* _PROVIDED MATERIAL_
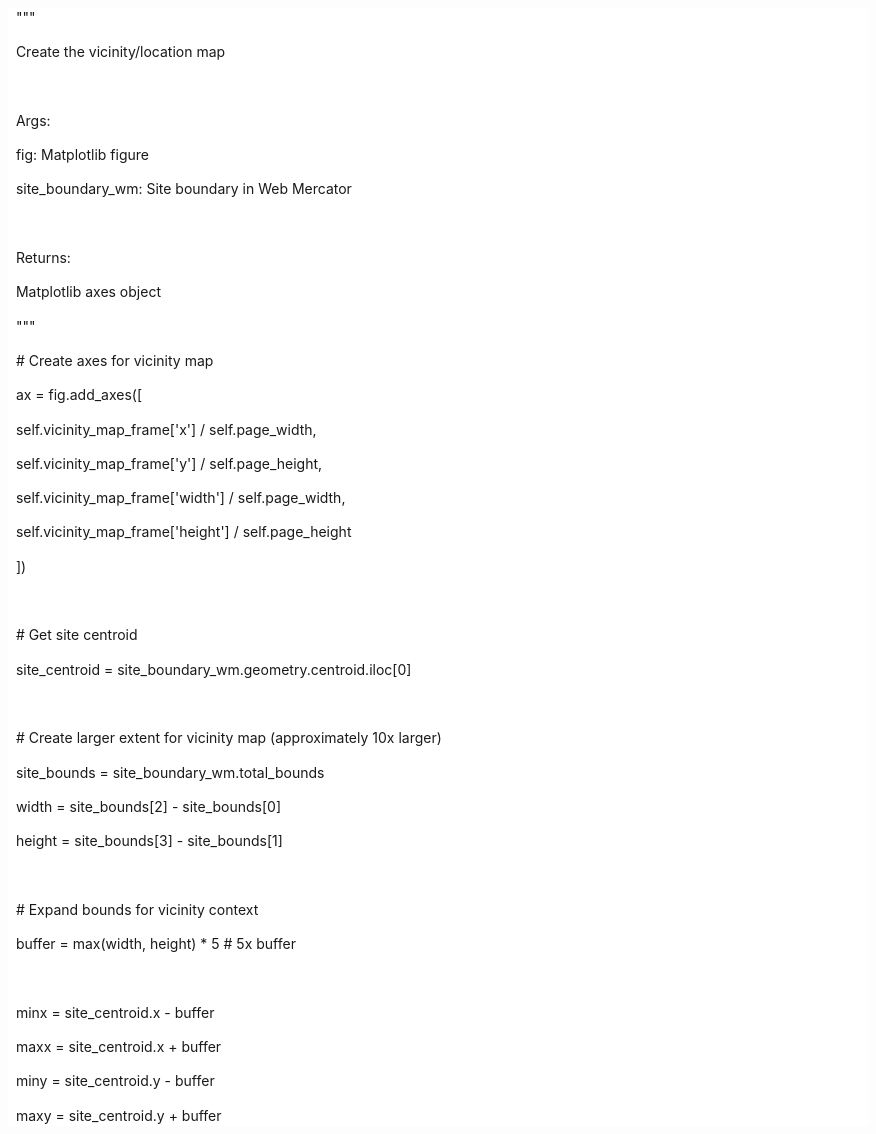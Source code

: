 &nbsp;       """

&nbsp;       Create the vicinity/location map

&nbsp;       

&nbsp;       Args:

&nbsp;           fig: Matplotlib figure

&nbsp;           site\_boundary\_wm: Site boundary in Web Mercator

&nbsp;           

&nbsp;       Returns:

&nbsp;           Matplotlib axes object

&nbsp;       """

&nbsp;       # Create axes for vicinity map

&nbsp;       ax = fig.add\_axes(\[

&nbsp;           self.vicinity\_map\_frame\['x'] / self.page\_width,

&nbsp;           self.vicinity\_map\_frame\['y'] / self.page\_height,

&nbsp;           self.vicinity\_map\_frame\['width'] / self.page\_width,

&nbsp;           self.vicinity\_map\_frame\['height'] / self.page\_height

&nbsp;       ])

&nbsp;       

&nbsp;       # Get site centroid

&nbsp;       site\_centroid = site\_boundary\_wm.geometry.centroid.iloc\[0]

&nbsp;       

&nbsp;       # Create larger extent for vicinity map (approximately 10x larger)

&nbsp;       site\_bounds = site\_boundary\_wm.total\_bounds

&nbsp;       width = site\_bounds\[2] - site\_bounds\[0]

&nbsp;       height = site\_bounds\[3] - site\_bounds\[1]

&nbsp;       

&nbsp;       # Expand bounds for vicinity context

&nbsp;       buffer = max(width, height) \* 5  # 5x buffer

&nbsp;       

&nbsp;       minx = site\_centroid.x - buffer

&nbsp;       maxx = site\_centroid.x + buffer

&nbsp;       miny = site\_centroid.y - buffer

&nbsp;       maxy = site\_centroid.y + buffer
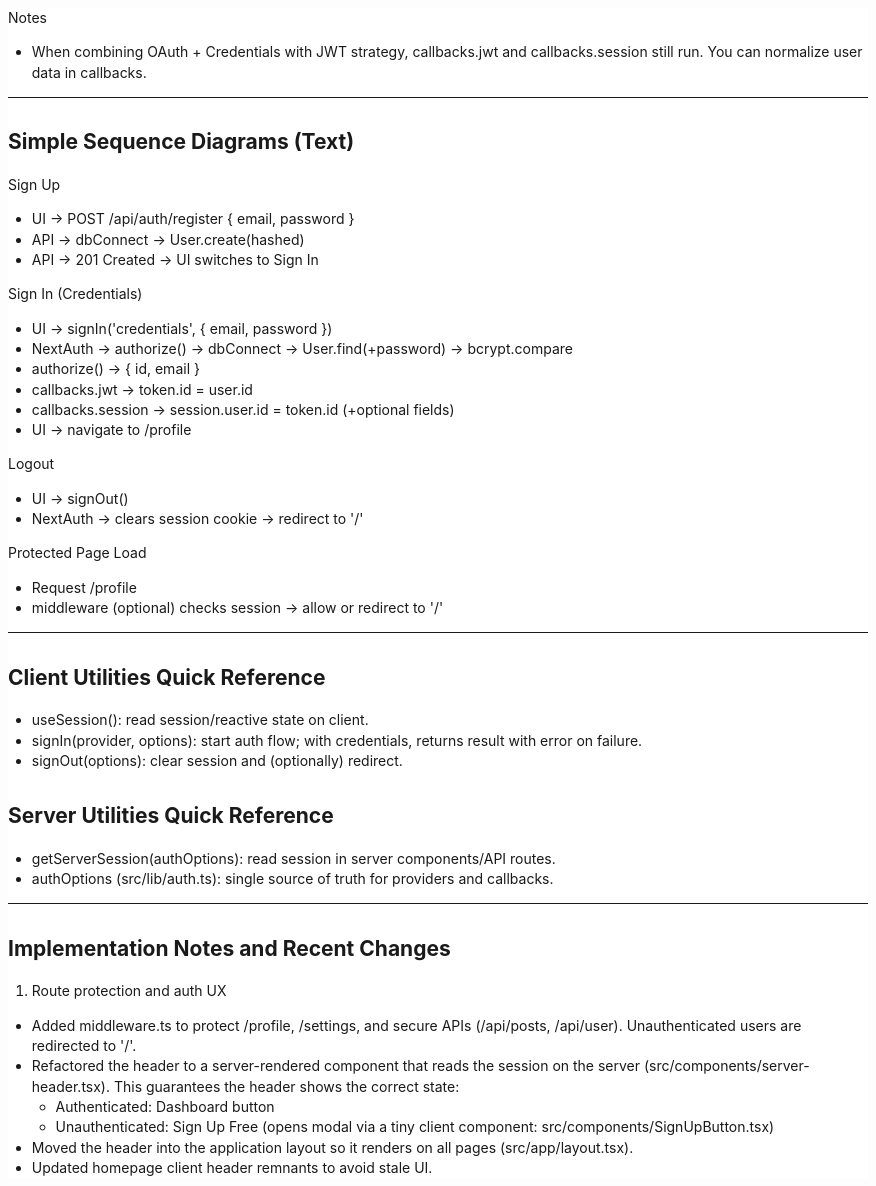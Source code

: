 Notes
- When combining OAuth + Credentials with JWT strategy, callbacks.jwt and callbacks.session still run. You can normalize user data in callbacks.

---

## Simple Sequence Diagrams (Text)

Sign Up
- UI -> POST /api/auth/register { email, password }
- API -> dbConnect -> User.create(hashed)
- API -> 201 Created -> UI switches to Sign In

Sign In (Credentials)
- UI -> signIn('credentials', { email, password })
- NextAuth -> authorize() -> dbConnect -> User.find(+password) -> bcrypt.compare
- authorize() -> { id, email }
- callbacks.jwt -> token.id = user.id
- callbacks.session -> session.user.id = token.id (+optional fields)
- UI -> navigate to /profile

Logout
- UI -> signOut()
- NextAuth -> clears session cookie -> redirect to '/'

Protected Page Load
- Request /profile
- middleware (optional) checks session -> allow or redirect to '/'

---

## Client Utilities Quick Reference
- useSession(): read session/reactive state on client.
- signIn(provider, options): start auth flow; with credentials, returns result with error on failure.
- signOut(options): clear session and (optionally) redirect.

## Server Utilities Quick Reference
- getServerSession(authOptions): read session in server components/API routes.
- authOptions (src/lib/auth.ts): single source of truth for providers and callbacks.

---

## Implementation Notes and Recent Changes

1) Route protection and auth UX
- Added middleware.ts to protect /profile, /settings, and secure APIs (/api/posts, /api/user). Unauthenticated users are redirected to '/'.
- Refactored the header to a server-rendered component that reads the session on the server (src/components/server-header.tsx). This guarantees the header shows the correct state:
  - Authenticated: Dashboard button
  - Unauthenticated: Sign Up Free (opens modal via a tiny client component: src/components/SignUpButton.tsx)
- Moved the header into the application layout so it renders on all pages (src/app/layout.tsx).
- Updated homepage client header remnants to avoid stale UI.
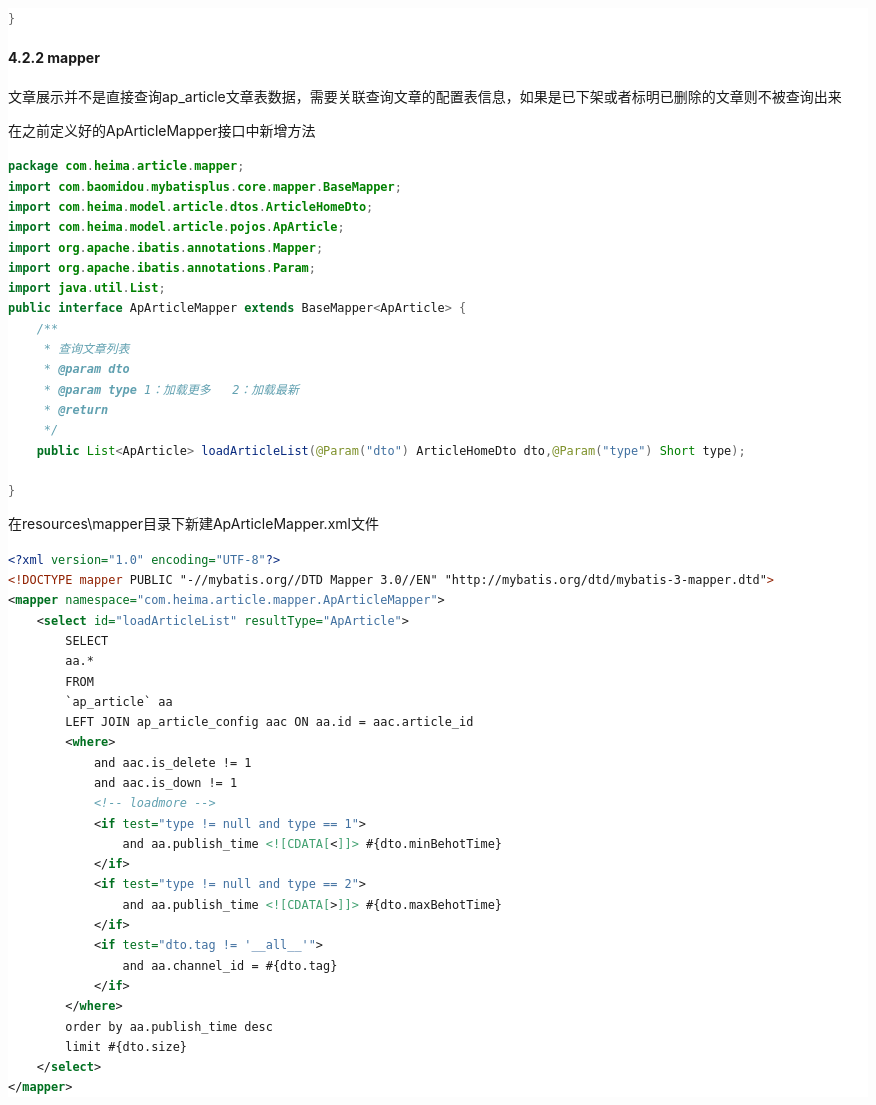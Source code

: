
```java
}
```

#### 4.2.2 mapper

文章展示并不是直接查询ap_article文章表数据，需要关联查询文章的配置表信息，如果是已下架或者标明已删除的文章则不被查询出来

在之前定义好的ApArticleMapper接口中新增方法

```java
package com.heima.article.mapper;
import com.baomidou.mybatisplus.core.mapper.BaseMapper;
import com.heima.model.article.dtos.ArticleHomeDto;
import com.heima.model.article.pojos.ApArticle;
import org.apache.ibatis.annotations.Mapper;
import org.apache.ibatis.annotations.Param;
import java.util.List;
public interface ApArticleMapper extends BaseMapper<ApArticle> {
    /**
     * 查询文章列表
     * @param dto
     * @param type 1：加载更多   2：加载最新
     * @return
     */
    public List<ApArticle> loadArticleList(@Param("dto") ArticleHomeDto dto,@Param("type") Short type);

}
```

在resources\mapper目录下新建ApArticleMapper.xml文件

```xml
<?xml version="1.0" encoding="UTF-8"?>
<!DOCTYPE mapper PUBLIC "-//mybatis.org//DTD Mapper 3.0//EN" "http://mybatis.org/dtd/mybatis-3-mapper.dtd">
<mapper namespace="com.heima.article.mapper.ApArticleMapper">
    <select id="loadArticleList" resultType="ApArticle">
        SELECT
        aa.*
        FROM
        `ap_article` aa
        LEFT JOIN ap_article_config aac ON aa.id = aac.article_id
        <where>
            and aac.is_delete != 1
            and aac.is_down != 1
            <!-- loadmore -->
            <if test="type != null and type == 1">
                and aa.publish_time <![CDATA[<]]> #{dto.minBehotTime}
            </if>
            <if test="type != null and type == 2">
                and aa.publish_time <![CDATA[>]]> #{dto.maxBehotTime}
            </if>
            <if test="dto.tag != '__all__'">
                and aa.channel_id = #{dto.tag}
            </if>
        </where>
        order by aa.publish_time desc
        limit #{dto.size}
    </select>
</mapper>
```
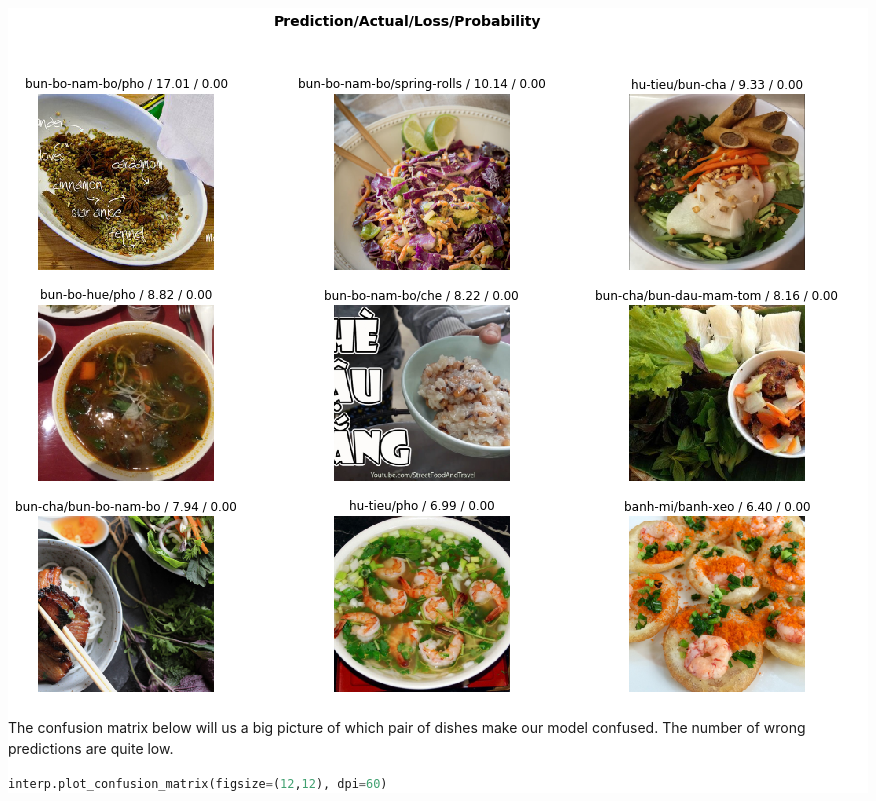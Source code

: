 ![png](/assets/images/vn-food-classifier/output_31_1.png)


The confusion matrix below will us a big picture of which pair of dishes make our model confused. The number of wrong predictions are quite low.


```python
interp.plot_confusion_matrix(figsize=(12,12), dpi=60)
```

* _TASK STATEMENT_
Copy each line of the listing that contains the string "ArticleHomeDto".

* _WORKED SOLUTION_
import com.heima.model.article.dtos.ArticleHomeDto;
    public List<ApArticle> loadArticleList(@Param("dto") ArticleHomeDto dto,@Param("type") Short type);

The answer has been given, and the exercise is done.